Monday, December 14, 2009

Holiday Gift Guide: Field Notes on Democracy: Listening to Grasshoppers by Arundhati Roy

On the one hand, it might seem counterintuitive to offer Field Notes on Democracy: Listening to Grasshoppers (Haymarket Books) as a gift idea. Yet these thoughts on the very nature of democracy are a powerful gift, indeed. And what better time to read Booker Award-winning author Arundhati Roy’s examination of India’s crumbling democracy?
While we’re still arguing about whether there’s life after death, can we add another question to the cart? Is there life after democracy? What sort of life will it be? By “democracy” I don’t mean democracy as an ideal or an aspiration, I mean the working model: Western liberal democracy, and its variants, such as they are.

So is there life after democracy?
In this series of themed essays, Roy explores the questions and political challenges probably most important to India today: the marginalization of religious and ethnic minorities and the neo-liberal economic reforms that Roy argues are turning India into a police state.

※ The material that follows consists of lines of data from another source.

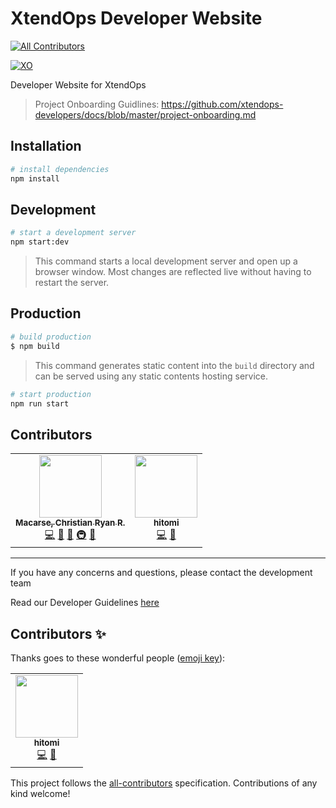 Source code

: # XtendOps Developer Website
<!-- ALL-CONTRIBUTORS-BADGE:START - Do not remove or modify this section -->
[![All Contributors](https://img.shields.io/badge/all_contributors-1-orange.svg?style=flat-square)](#contributors-)
<!-- ALL-CONTRIBUTORS-BADGE:END -->

[![XO](https://img.shields.io/badge/Powered%20by-XtendOPS%20DEV%20Team-blue)](http://developers.xtendops.us/)

Developer Website for XtendOps

> Project Onboarding Guidlines: https://github.com/xtendops-developers/docs/blob/master/project-onboarding.md

## Installation

```bash
# install dependencies
npm install
```

## Development

```bash
# start a development server
npm start:dev
```

> This command starts a local development server and open up a browser window. Most changes are reflected live without having to restart the server.

## Production

```bash
# build production
$ npm build
```

> This command generates static content into the `build` directory and can be served using any static contents hosting service.

```bash
# start production
npm run start
```

## Contributors

<!-- ALL-CONTRIBUTORS-LIST:START - Do not remove or modify this section -->
<!-- prettier-ignore-start -->
<!-- markdownlint-disable -->
<table>
  <tr>
    <td align="center"><a href="http://crrmacarse.github.io / 139.59.100.139"><img src="https://avatars3.githubusercontent.com/u/39759024?v=4" width="100px;" alt=""/><br /><sub><b>Macarse, Christian Ryan R.</b></sub></a><br /><a href="https://github.com/xtendops-developers/developers/commits?author=crrmacarse" title="Code">💻</a> <a href="https://github.com/xtendops-developers/developers/commits?author=crrmacarse" title="Documentation">📖</a> <a href="#maintenance-crrmacarse" title="Maintenance">🚧</a> <a href="#infra-crrmacarse" title="Infrastructure (Hosting, Build-Tools, etc)">🚇</a> <a href="#question-crrmacarse" title="Answering Questions">💬</a></td>
    <td align="center"><a href="https://github.com/TommyCabrera"><img src="https://avatars2.githubusercontent.com/u/73001130?v=4" width="100px;" alt=""/><br /><sub><b>hitomi</b></sub></a><br /><a href="https://github.com/xtendops-developers/developers/commits?author=TommyCabrera" title="Code">💻</a> <a href="#design-TommyCabrera" title="Design">🎨</a></td>
  </tr>
</table>

<!-- markdownlint-enable -->
<!-- prettier-ignore-end -->
<!-- ALL-CONTRIBUTORS-LIST:END -->

---

If you have any concerns and questions, please contact the development team

Read our Developer Guidelines [here](https://docs.google.com/document/d/1CrRmbC_h1-Mj3hAIxGKVUUoG6kRUFgR4s2Ivn-LIo9A/edit)

## Contributors ✨

Thanks goes to these wonderful people ([emoji key](https://allcontributors.org/docs/en/emoji-key)):

<!-- ALL-CONTRIBUTORS-LIST:START - Do not remove or modify this section -->
<!-- prettier-ignore-start -->
<!-- markdownlint-disable -->
<table>
  <tr>
    <td align="center"><a href="https://github.com/TommyCabrera"><img src="https://avatars2.githubusercontent.com/u/73001130?v=4" width="100px;" alt=""/><br /><sub><b>hitomi</b></sub></a><br /><a href="https://github.com/xtendops-developers/developers/commits?author=TommyCabrera" title="Code">💻</a> <a href="#design-TommyCabrera" title="Design">🎨</a></td>
  </tr>
</table>

<!-- markdownlint-enable -->
<!-- prettier-ignore-end -->
<!-- ALL-CONTRIBUTORS-LIST:END -->

This project follows the [all-contributors](https://github.com/all-contributors/all-contributors) specification. Contributions of any kind welcome!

“The idea of extermination is in the air. And people believe that faced with extermination they have the right to fight back. Perhaps they’ve been listening to the grasshoppers.”

The author of The God of Small Things, Roy writes with a rare and confident beauty. Passion rings through every line, passion and the belief that the things she’s writing about here are important, they need to be said. I think that’s true. In many ways, it’s true not just for India but the world.